:: RAW DATA ::
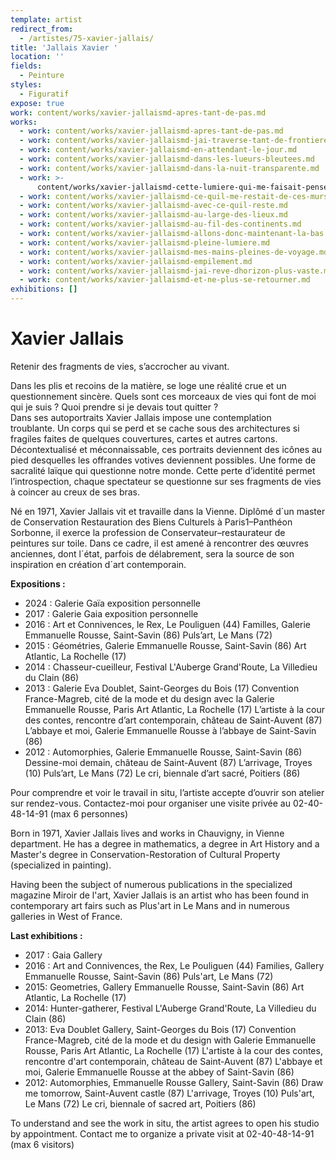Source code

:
 ```yaml
---
template: artist
redirect_from:
  - /artistes/75-xavier-jallais/
title: 'Jallais Xavier '
location: ''
fields:
  - Peinture
styles:
  - Figuratif
expose: true
work: content/works/xavier-jallaismd-apres-tant-de-pas.md
works:
  - work: content/works/xavier-jallaismd-apres-tant-de-pas.md
  - work: content/works/xavier-jallaismd-jai-traverse-tant-de-frontieres.md
  - work: content/works/xavier-jallaismd-en-attendant-le-jour.md
  - work: content/works/xavier-jallaismd-dans-les-lueurs-bleutees.md
  - work: content/works/xavier-jallaismd-dans-la-nuit-transparente.md
  - work: >-
      content/works/xavier-jallaismd-cette-lumiere-qui-me-faisait-penser-a-la-nuit.md
  - work: content/works/xavier-jallaismd-ce-quil-me-restait-de-ces-murs-fleuris.md
  - work: content/works/xavier-jallaismd-avec-ce-quil-reste.md
  - work: content/works/xavier-jallaismd-au-large-des-lieux.md
  - work: content/works/xavier-jallaismd-au-fil-des-continents.md
  - work: content/works/xavier-jallaismd-allons-donc-maintenant-la-bas.md
  - work: content/works/xavier-jallaismd-pleine-lumiere.md
  - work: content/works/xavier-jallaismd-mes-mains-pleines-de-voyage.md
  - work: content/works/xavier-jallaismd-empilement.md
  - work: content/works/xavier-jallaismd-jai-reve-dhorizon-plus-vaste.md
  - work: content/works/xavier-jallaismd-et-ne-plus-se-retourner.md
exhibitions: []
---
```


# Xavier Jallais

Retenir des fragments de vies, s’accrocher au vivant.

Dans les plis et recoins de la matière, se loge une réalité crue et un questionnement sincère. Quels sont ces morceaux de vies qui font de moi qui je suis ? Quoi prendre si je devais tout quitter ? \
Dans ses autoportraits Xavier Jallais impose une contemplation troublante. Un corps qui se perd et se cache sous des architectures si fragiles faites de quelques couvertures, cartes et autres cartons. Décontextualisé et méconnaissable, ces portraits deviennent des icônes au pied desquelles les offrandes votives deviennent
possibles. Une forme de sacralité laïque qui questionne notre monde. Cette perte d’identité permet l’introspection, chaque spectateur se questionne sur ses fragments de vies à coincer au creux de ses bras.

Né en 1971, Xavier Jallais vit et travaille dans la Vienne. Diplômé d´un master de Conservation Restauration des Biens Culturels à Paris1–Panthéon Sorbonne, il exerce la profession de Conservateur–restaurateur de peintures sur toile. Dans ce cadre, il est amené à rencontrer des œuvres anciennes, dont l´état, parfois de délabrement, sera la source de son inspiration en création d´art contemporain. 

**Expositions :**

* 2024 : Galerie Gaïa exposition personnelle
* 2017 : Galerie Gaia exposition personnelle
* 2016 : Art et Connivences, le Rex, Le Pouliguen (44) Familles, Galerie Emmanuelle Rousse, Saint-Savin (86) Puls’art, Le Mans (72)
* 2015 : Géométries, Galerie Emmanuelle Rousse, Saint-Savin (86) Art Atlantic, La Rochelle (17)
* 2014 : Chasseur-cueilleur, Festival L'Auberge Grand'Route, La Villedieu du Clain (86)
* 2013 : Galerie Eva Doublet, Saint-Georges du Bois (17) Convention France-Magreb, cité de la mode et du design avec la Galerie Emmanuelle Rousse, Paris Art Atlantic, La Rochelle (17) L’artiste à la cour des contes, rencontre d’art contemporain, château de Saint-Auvent (87) L’abbaye et moi, Galerie Emmanuelle Rousse à l’abbaye de Saint-Savin (86)
* 2012 : Automorphies, Galerie Emmanuelle Rousse, Saint-Savin (86) Dessine-moi demain, château de Saint-Auvent (87) L’arrivage, Troyes (10) Puls’art, Le Mans (72) Le cri, biennale d’art sacré, Poitiers (86)

Pour comprendre et voir le travail in situ, l’artiste accepte d’ouvrir son atelier sur rendez-vous. Contactez-moi pour organiser une visite privée au 02-40-48-14-91 (max 6 personnes)

Born in 1971, Xavier Jallais lives and works in Chauvigny, in Vienne department.  He has a degree in mathematics, a degree in Art History and a Master's degree in Conservation-Restoration of Cultural Property (specialized in painting).

Having been the subject of numerous publications in the specialized magazine Miroir de l'art, Xavier Jallais is an artist who has been found in contemporary art fairs such as Plus'art in Le Mans and in numerous galleries in West of France.

**Last exhibitions :**

* 2017 : Gaia Gallery
* 2016 : Art and Connivences, the Rex, Le Pouliguen (44) Families, Gallery Emmanuelle Rousse, Saint-Savin (86) Puls'art, Le Mans (72)
* 2015: Geometries, Gallery Emmanuelle Rousse, Saint-Savin (86) Art Atlantic, La Rochelle (17)
* 2014: Hunter-gatherer, Festival L'Auberge Grand'Route, La Villedieu du Clain (86)
* 2013: Eva Doublet Gallery, Saint-Georges du Bois (17) Convention France-Magreb, cité de la mode et du design with Galerie Emmanuelle Rousse, Paris Art Atlantic, La Rochelle (17) L'artiste à la cour des contes, rencontre d'art contemporain, château de Saint-Auvent (87) L'abbaye et moi, Galerie Emmanuelle Rousse at the abbey of Saint-Savin (86)
* 2012: Automorphies, Emmanuelle Rousse Gallery, Saint-Savin (86) Draw me tomorrow, Saint-Auvent castle (87) L'arrivage, Troyes (10) Puls'art, Le Mans (72) Le cri, biennale of sacred art, Poitiers (86)

To understand and see the work in situ, the artist agrees to open his studio by appointment. Contact me to organize a private visit at 02-40-48-14-91 (max 6 visitors)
:::
- [WHAT THE EXERCISE ASKS]: I'd like the data above duplicated exactly, with no pictures included.

- [SOLUTION TO THE PROBLEM]:
Source code

:
 ```yaml
---
template: artist
redirect_from:
  - /artistes/75-xavier-jallais/
title: 'Jallais Xavier '
location: ''
fields:
  - Peinture
styles:
  - Figuratif
expose: true
work: content/works/xavier-jallaismd-apres-tant-de-pas.md
works:
  - work: content/works/xavier-jallaismd-apres-tant-de-pas.md
  - work: content/works/xavier-jallaismd-jai-traverse-tant-de-frontieres.md
  - work: content/works/xavier-jallaismd-en-attendant-le-jour.md
  - work: content/works/xavier-jallaismd-dans-les-lueurs-bleutees.md
  - work: content/works/xavier-jallaismd-dans-la-nuit-transparente.md
  - work: >-
      content/works/xavier-jallaismd-cette-lumiere-qui-me-faisait-penser-a-la-nuit.md
  - work: content/works/xavier-jallaismd-ce-quil-me-restait-de-ces-murs-fleuris.md
  - work: content/works/xavier-jallaismd-avec-ce-quil-reste.md
  - work: content/works/xavier-jallaismd-au-large-des-lieux.md
  - work: content/works/xavier-jallaismd-au-fil-des-continents.md
  - work: content/works/xavier-jallaismd-allons-donc-maintenant-la-bas.md
  - work: content/works/xavier-jallaismd-pleine-lumiere.md
  - work: content/works/xavier-jallaismd-mes-mains-pleines-de-voyage.md
  - work: content/works/xavier-jallaismd-empilement.md
  - work: content/works/xavier-jallaismd-jai-reve-dhorizon-plus-vaste.md
  - work: content/works/xavier-jallaismd-et-ne-plus-se-retourner.md
exhibitions: []
---
```


# Xavier Jallais

Retenir des fragments de vies, s’accrocher au vivant.

Dans les plis et recoins de la matière, se loge une réalité crue et un questionnement sincère. Quels sont ces morceaux de vies qui font de moi qui je suis ? Quoi prendre si je devais tout quitter ? \
Dans ses autoportraits Xavier Jallais impose une contemplation troublante. Un corps qui se perd et se cache sous des architectures si fragiles faites de quelques couvertures, cartes et autres cartons. Décontextualisé et méconnaissable, ces portraits deviennent des icônes au pied desquelles les offrandes votives deviennent
possibles. Une forme de sacralité laïque qui questionne notre monde. Cette perte d’identité permet l’introspection, chaque spectateur se questionne sur ses fragments de vies à coincer au creux de ses bras.

Né en 1971, Xavier Jallais vit et travaille dans la Vienne. Diplômé d´un master de Conservation Restauration des Biens Culturels à Paris1–Panthéon Sorbonne, il exerce la profession de Conservateur–restaurateur de peintures sur toile. Dans ce cadre, il est amené à rencontrer des œuvres anciennes, dont l´état, parfois de délabrement, sera la source de son inspiration en création d´art contemporain. 

**Expositions :**

* 2024 : Galerie Gaïa exposition personnelle
* 2017 : Galerie Gaia exposition personnelle
* 2016 : Art et Connivences, le Rex, Le Pouliguen (44) Familles, Galerie Emmanuelle Rousse, Saint-Savin (86) Puls’art, Le Mans (72)
* 2015 : Géométries, Galerie Emmanuelle Rousse, Saint-Savin (86) Art Atlantic, La Rochelle (17)
* 2014 : Chasseur-cueilleur, Festival L'Auberge Grand'Route, La Villedieu du Clain (86)
* 2013 : Galerie Eva Doublet, Saint-Georges du Bois (17) Convention France-Magreb, cité de la mode et du design avec la Galerie Emmanuelle Rousse, Paris Art Atlantic, La Rochelle (17) L’artiste à la cour des contes, rencontre d’art contemporain, château de Saint-Auvent (87) L’abbaye et moi, Galerie Emmanuelle Rousse à l’abbaye de Saint-Savin (86)
* 2012 : Automorphies, Galerie Emmanuelle Rousse, Saint-Savin (86) Dessine-moi demain, château de Saint-Auvent (87) L’arrivage, Troyes (10) Puls’art, Le Mans (72) Le cri, biennale d’art sacré, Poitiers (86)

Pour comprendre et voir le travail in situ, l’artiste accepte d’ouvrir son atelier sur rendez-vous. Contactez-moi pour organiser une visite privée au 02-40-48-14-91 (max 6 personnes)

Born in 1971, Xavier Jallais lives and works in Chauvigny, in Vienne department.  He has a degree in mathematics, a degree in Art History and a Master's degree in Conservation-Restoration of Cultural Property (specialized in painting).

Having been the subject of numerous publications in the specialized magazine Miroir de l'art, Xavier Jallais is an artist who has been found in contemporary art fairs such as Plus'art in Le Mans and in numerous galleries in West of France.

**Last exhibitions :**

* 2017 : Gaia Gallery
* 2016 : Art and Connivences, the Rex, Le Pouliguen (44) Families, Gallery Emmanuelle Rousse, Saint-Savin (86) Puls'art, Le Mans (72)
* 2015: Geometries, Gallery Emmanuelle Rousse, Saint-Savin (86) Art Atlantic, La Rochelle (17)
* 2014: Hunter-gatherer, Festival L'Auberge Grand'Route, La Villedieu du Clain (86)
* 2013: Eva Doublet Gallery, Saint-Georges du Bois (17) Convention France-Magreb, cité de la mode et du design with Galerie Emmanuelle Rousse, Paris Art Atlantic, La Rochelle (17) L'artiste à la cour des contes, rencontre d'art contemporain, château de Saint-Auvent (87) L'abbaye et moi, Galerie Emmanuelle Rousse at the abbey of Saint-Savin (86)
* 2012: Automorphies, Emmanuelle Rousse Gallery, Saint-Savin (86) Draw me tomorrow, Saint-Auvent castle (87) L'arrivage, Troyes (10) Puls'art, Le Mans (72) Le cri, biennale of sacred art, Poitiers (86)

To understand and see the work in situ, the artist agrees to open his studio by appointment. Contact me to organize a private visit at 02-40-48-14-91 (max 6 visitors)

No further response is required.